DATA EXCERPTS:
□ □ □ □ □ □ □

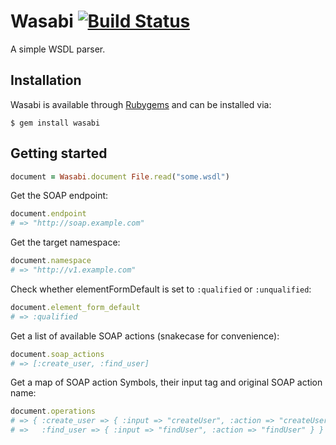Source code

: Wasabi [![Build Status](https://secure.travis-ci.org/rubiii/wasabi.png)](http://travis-ci.org/rubiii/wasabi)
=====

A simple WSDL parser.


Installation
------------

Wasabi is available through [Rubygems](http://rubygems.org/gems/wasabi) and can be installed via:

```
$ gem install wasabi
```


Getting started
---------------

``` ruby
document = Wasabi.document File.read("some.wsdl")
```

Get the SOAP endpoint:

``` ruby
document.endpoint
# => "http://soap.example.com"
```

Get the target namespace:

``` ruby
document.namespace
# => "http://v1.example.com"
```

Check whether elementFormDefault is set to `:qualified` or `:unqualified`:

``` ruby
document.element_form_default
# => :qualified
```

Get a list of available SOAP actions (snakecase for convenience):

``` ruby
document.soap_actions
# => [:create_user, :find_user]
```

Get a map of SOAP action Symbols, their input tag and original SOAP action name:

``` ruby
document.operations
# => { :create_user => { :input => "createUser", :action => "createUser" },
# =>   :find_user => { :input => "findUser", :action => "findUser" } }
```
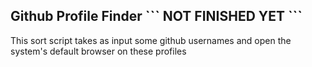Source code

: <H2>Github Profile Finder ``` NOT FINISHED YET ```</H2>
This sort script takes as input some github usernames and open the system's default browser on these profiles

□ □ □ □ □ □ □

Begin at the line containing "Getting started" and transcribe exactly every line through the end of the records, both ends included, leaving the pictures out.

EXERCISE ANSWER:
Getting started
---------------

``` ruby
document = Wasabi.document File.read("some.wsdl")
```

Get the SOAP endpoint:

``` ruby
document.endpoint
# => "http://soap.example.com"
```

Get the target namespace:

``` ruby
document.namespace
# => "http://v1.example.com"
```

Check whether elementFormDefault is set to `:qualified` or `:unqualified`:

``` ruby
document.element_form_default
# => :qualified
```

Get a list of available SOAP actions (snakecase for convenience):

``` ruby
document.soap_actions
# => [:create_user, :find_user]
```

Get a map of SOAP action Symbols, their input tag and original SOAP action name:

``` ruby
document.operations
# => { :create_user => { :input => "createUser", :action => "createUser" },
# =>   :find_user => { :input => "findUser", :action => "findUser" } }
```
Source code

: <H2>Github Profile Finder ``` NOT FINISHED YET ```</H2>
This sort script takes as input some github usernames and open the system's default browser on these profiles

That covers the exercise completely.